• **Your goal**:
Pull out each line of the records holding the string "children".

Source texts of formatted documents:

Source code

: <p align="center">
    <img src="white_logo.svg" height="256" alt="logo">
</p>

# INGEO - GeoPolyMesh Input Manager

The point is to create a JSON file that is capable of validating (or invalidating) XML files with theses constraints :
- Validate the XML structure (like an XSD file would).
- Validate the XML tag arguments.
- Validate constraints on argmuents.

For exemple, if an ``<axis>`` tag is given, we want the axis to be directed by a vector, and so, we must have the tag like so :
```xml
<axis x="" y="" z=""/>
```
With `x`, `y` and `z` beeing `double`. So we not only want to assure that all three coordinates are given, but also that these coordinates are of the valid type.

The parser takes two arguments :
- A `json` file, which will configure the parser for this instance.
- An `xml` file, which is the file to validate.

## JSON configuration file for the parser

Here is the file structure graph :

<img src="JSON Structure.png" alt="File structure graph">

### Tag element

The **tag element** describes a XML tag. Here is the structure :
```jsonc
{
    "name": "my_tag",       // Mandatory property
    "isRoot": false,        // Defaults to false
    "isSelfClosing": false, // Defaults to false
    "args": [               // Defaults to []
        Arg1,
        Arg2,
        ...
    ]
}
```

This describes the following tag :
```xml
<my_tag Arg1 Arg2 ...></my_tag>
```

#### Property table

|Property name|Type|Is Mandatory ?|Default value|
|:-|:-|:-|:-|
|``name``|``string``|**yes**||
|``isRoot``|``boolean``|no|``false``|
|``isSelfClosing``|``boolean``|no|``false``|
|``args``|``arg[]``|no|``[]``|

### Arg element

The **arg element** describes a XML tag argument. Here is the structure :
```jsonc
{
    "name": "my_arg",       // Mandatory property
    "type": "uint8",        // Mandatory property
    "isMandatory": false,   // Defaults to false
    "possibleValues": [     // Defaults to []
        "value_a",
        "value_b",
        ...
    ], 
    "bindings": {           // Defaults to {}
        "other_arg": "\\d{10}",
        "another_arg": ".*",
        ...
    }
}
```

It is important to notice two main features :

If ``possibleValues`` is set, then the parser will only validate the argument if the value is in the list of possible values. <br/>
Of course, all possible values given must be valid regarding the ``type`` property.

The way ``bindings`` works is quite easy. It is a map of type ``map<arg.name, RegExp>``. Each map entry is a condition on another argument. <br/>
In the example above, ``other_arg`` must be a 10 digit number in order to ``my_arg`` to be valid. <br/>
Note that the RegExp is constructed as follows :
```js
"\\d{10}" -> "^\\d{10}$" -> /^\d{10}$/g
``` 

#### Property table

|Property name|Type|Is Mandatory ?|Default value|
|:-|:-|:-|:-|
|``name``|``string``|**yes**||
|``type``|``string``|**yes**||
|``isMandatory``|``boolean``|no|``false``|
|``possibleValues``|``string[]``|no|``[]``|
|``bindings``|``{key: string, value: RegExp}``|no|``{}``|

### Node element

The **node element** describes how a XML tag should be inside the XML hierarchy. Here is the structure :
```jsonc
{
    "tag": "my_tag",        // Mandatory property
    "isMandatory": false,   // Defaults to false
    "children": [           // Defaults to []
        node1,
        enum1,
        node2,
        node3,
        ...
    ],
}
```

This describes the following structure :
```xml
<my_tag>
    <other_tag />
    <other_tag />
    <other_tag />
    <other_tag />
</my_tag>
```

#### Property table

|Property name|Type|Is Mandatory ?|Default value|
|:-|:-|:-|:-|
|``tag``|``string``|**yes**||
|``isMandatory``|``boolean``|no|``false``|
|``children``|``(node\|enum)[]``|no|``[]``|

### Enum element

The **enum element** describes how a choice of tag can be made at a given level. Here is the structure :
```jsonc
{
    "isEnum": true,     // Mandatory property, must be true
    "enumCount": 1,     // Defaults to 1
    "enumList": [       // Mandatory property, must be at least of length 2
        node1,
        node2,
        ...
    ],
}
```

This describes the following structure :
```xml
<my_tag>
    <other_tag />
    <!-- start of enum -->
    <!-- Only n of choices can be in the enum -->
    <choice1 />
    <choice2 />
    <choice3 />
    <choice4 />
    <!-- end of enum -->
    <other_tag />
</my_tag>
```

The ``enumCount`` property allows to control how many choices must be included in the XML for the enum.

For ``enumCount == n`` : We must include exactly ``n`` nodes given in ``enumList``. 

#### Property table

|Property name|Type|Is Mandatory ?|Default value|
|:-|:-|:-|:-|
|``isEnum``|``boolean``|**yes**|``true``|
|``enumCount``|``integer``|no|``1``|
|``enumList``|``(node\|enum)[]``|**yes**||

• **Answer section**:
    "children": [           // Defaults to []
|``children``|``(node\|enum)[]``|no|``[]``|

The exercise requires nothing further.